The birthday card, which had somehow miraculously appeared on her dresser, was concealed in a plain white envelope, the only evidence as to who it was from was her instantly recognizable handwriting on the front. In that looping, somewhat calligraphy-like handwriting was a single word: Emily. It lay on her dresser like a beacon, screaming out the love that it contained. Emily sat on her bed, staring at the white square, tapping her fingers against themselves, trying to keep herself from rushing over and ripping it open like a rabid four-year-old on her birthday. But after five minutes, the feeling still hadn’t passed; Emily stood, still restraining herself and walked (slowly) over to the dresser. Ever-so-carefully, she opened the envelope, half-expecting a big, extravagant surprise. But all that was in there was a lone sheet of white stationery paper with three forget-me-nots in the top left-hand corner. In that same handwriting it read:
I love you. There was also a big arrow pointing to the left of the paper, telling her to turn it over. Quickly, Emily flipped it over. Meet me in Jefferson Park at midnight for your extra-special birthday present. Owen. P.S. I love you.
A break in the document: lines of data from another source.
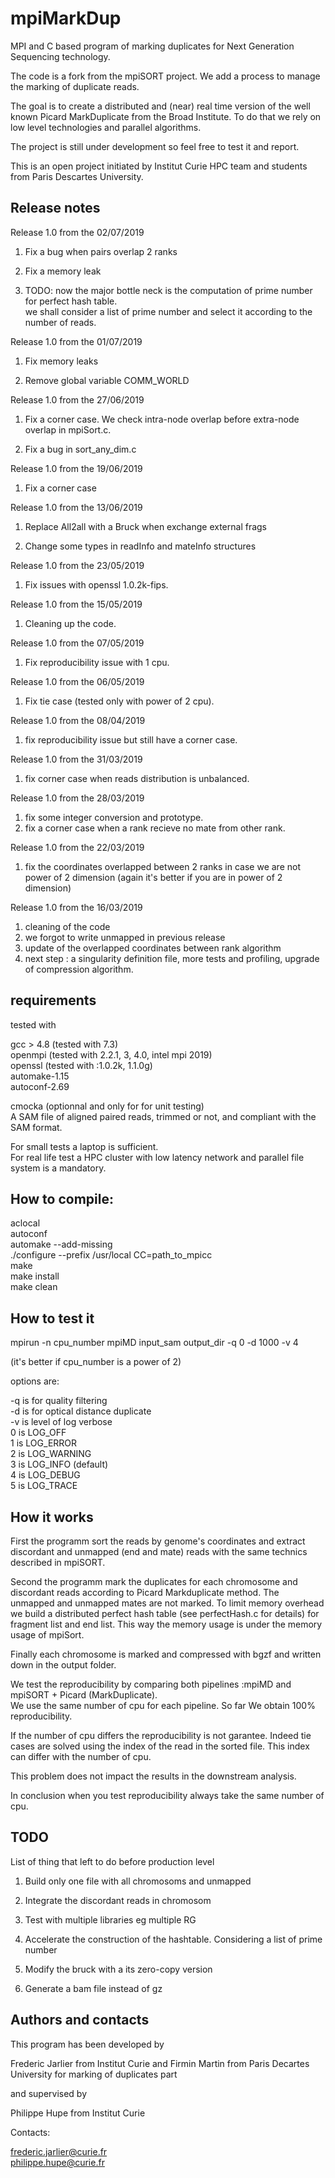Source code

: # mpiMarkDup

MPI and C based program of marking duplicates for Next Generation Sequencing technology.<br /> 

The code is a fork from the mpiSORT project. We add a process to manage the marking of duplicate reads.

The goal is to create a distributed and (near) real time version of the well known Picard MarkDuplicate from the Broad Institute. To do that we rely on low level  technologies and parallel algorithms.<br />

The project is still under development so feel free to test it and report.

This is an open project initiated by Institut Curie HPC team and students from Paris Descartes University.

Release notes 
-------------

Release 1.0 from the 02/07/2019 <br />

1) Fix a bug when pairs overlap 2 ranks <br />

2) Fix a memory leak <br />

3) TODO: now the major bottle neck is the computation of prime number for perfect hash table. <br />
		 we shall consider a list of prime number and select it according to the number of reads. <br /> 

Release 1.0 from the 01/07/2019 <br />

1) Fix memory leaks <br />

2) Remove global variable COMM_WORLD <br />

Release 1.0 from the 27/06/2019 <br />

1) Fix a corner case. We check intra-node overlap before extra-node overlap in mpiSort.c. <br />

2) Fix a bug in sort_any_dim.c  <br />

Release 1.0 from the 19/06/2019 <br />

1) Fix a corner case <br />

Release 1.0 from the 13/06/2019 <br />

1) Replace All2all with a Bruck when exchange external frags <br />

2) Change some types in readInfo and mateInfo structures <br />

Release 1.0 from the 23/05/2019 <br />

1) Fix issues with openssl 1.0.2k-fips. <br />

Release 1.0 from the 15/05/2019 <br />

1) Cleaning up the code. <br />

Release 1.0 from the 07/05/2019 <br />

1) Fix reproducibility issue with 1 cpu. <br />

Release 1.0 from the 06/05/2019 <br />

1) Fix tie case (tested only with power of 2 cpu). <br />

Release 1.0 from the 08/04/2019 <br />

1) fix reproducibility issue but still have a corner case.  <br />

Release 1.0 from the 31/03/2019 <br />

1) fix corner case when reads distribution is unbalanced. <br />

Release 1.0 from the 28/03/2019 <br />

1) fix some integer conversion and prototype. <br />
2) fix a corner case when a rank recieve no mate from other rank. <br />

Release 1.0 from the 22/03/2019 <br />

1) fix the coordinates overlapped between 2 ranks in case we are not power of 2 dimension (again it's better if you are in power of 2 dimension) <br />

Release 1.0 from the 16/03/2019 <br />

1) cleaning of the code <br />
2) we forgot to write unmapped in previous release <br />
3) update of the overlapped coordinates between rank algorithm <br />
4) next step : a singularity definition file, more tests and profiling, upgrade of compression algorithm. <br />   


requirements
------------

tested with 

gcc > 4.8 (tested with 7.3) <br />
openmpi (tested with 2.2.1, 3, 4.0, intel mpi 2019) <br />
openssl (tested with :1.0.2k, 1.1.0g) <br />
automake-1.15 <br />
autoconf-2.69 <br />

cmocka (optionnal and only for for unit testing) <br />
A SAM file of aligned paired reads, trimmed or not, and compliant with the SAM format. <br /> 
 
For small tests a laptop is sufficient. <br />
For real life test a HPC cluster with low latency network and parallel file system is a mandatory. <br />

How to compile:
--------------
aclocal <br />
autoconf <br />
automake --add-missing <br />
./configure --prefix /usr/local CC=path_to_mpicc <br />
make <br />
make install <br />
make clean <br />

How to test it
-------------

mpirun -n cpu_number mpiMD input_sam output_dir -q 0 -d 1000 -v 4 <br />

(it's better if cpu_number is a power of 2) <br />

options are: <br />

-q is for quality filtering <br />
-d is for optical distance duplicate <br />
-v is level of log verbose <br />
    0 is LOG_OFF  <br />
    1 is LOG_ERROR  <br />
    2 is LOG_WARNING  <br />
    3 is LOG_INFO (default) <br />
    4 is LOG_DEBUG  <br />
    5 is LOG_TRACE  <br />

How it works
------------

First the programm sort the reads by genome's coordinates and extract discordant and unmapped (end and mate) reads with the same technics described in mpiSORT. <br />

Second the programm mark the duplicates for each chromosome and discordant reads according to Picard Markduplicate method. The unmapped and unmapped mates are not marked. To limit memory overhead we build a distributed perfect hash table (see perfectHash.c for details) for fragment list and end list. This way the memory usage is under the memory usage of mpiSort.  <br />

Finally each chromosome is marked and compressed with bgzf and written down in the output folder. <br />

We test the reproducibility by comparing both pipelines :mpiMD and mpiSORT + Picard (MarkDuplicate). <br />
We use the same number of cpu for each pipeline. So far We obtain 100% reproducibility. <br />

If the number of cpu differs the reproducibility is not garantee. Indeed tie cases are solved using the index of the read in the sorted file. This index can differ with the number of cpu. <br />

This problem does not impact the results in the downstream analysis. <br />

In conclusion when you test reproducibility always take the same number of cpu. <br />   


TODO 
----

List of thing that left to do before production level <br />

1) Build only one file with all chromosoms and unmapped <br />
 
2) Integrate the discordant reads in chromosom <br />

3) Test with multiple libraries eg multiple RG <br />

4) Accelerate the construction of the hashtable. Considering a list of prime number <br />

5) Modify the bruck with a its zero-copy version <br />

6) Generate a bam file instead of gz <br />



Authors and contacts
--------------------

This program has been developed by<br />

Frederic Jarlier from Institut Curie and Firmin Martin from Paris Decartes University for marking of duplicates part<br />

and supervised by <br />

Philippe Hupe from Institut Curie <br />

Contacts: <br />

frederic.jarlier@curie.fr <br />
philippe.hupe@curie.fr <br />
Fingers trembling, Emily dropped the paper, letting it slowly float to the floor like a rather over-sized, white, square leaf. Why was she all of a sudden so nervous? Flustered (as she could be sometimes), she absently shoved a strand of light blonde hair behind her ear, the movement so automatic and habitual, she rarely even noticed she was doing it. Settling back down on her bed, Emily gazed at the clock, seeing but not registering the time. All that was going through her head was what on earth could Owen have for her at midnight?
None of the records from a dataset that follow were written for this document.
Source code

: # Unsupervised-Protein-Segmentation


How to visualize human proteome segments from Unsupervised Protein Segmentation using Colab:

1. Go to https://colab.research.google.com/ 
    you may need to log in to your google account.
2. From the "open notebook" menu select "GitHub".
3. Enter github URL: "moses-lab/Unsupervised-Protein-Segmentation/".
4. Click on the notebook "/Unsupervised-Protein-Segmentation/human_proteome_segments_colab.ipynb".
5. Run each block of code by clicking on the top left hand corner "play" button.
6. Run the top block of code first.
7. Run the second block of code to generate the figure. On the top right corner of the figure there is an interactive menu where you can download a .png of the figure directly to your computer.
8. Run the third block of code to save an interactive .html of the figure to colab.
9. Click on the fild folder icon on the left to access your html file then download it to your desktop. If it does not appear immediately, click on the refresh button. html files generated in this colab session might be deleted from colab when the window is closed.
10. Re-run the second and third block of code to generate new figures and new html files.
It wasn’t until her mother banged on the door, yelling that she would be late that Emily even remembered she was supposed to be going to school. Well, no time to think about the extra-special birthday surprise; Emily grabbed her bag and headed out the door. Rushing down the steps, her mother looked up from her position on the couch, Bible laying in her lap, coffee right beside her. It was a scene she’d been seeing ever since she was four years old.
“Slow down, honey, you don’t want to kill yourself running down those steps.